* _What you have to do_:
Exactly as written, output the lines below starting from the first and ending with the line that contains "## The task"; omit pictures.

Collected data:
+ + +

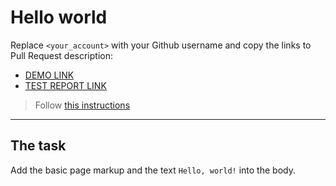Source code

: # Hello world
Replace `<your_account>` with your Github username and copy the links to Pull Request description:
- [DEMO LINK](https://proznerka.github.io/layout_hello-world/)
- [TEST REPORT LINK](https://proznerka.github.io/layout_hello-world/report/html_report/)

> Follow [this instructions](https://mate-academy.github.io/layout_task-guideline/#how-to-solve-the-layout-tasks-on-github)
___

## The task
Add the basic page markup and the text `Hello, world!` into the body.
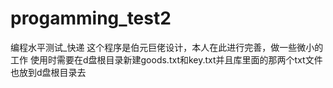 # progamming_test2
编程水平测试_快递
这个程序是伯元巨佬设计，本人在此进行完善，做一些微小的工作
 使用时需要在d盘根目录新建goods.txt和key.txt并且库里面的那两个txt文件也放到d盘根目录去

+ + +

* _Problem solution_:
Source code

: # Hello world
Replace `<your_account>` with your Github username and copy the links to Pull Request description:
- [DEMO LINK](https://proznerka.github.io/layout_hello-world/)
- [TEST REPORT LINK](https://proznerka.github.io/layout_hello-world/report/html_report/)

> Follow [this instructions](https://mate-academy.github.io/layout_task-guideline/#how-to-solve-the-layout-tasks-on-github)
___

## The task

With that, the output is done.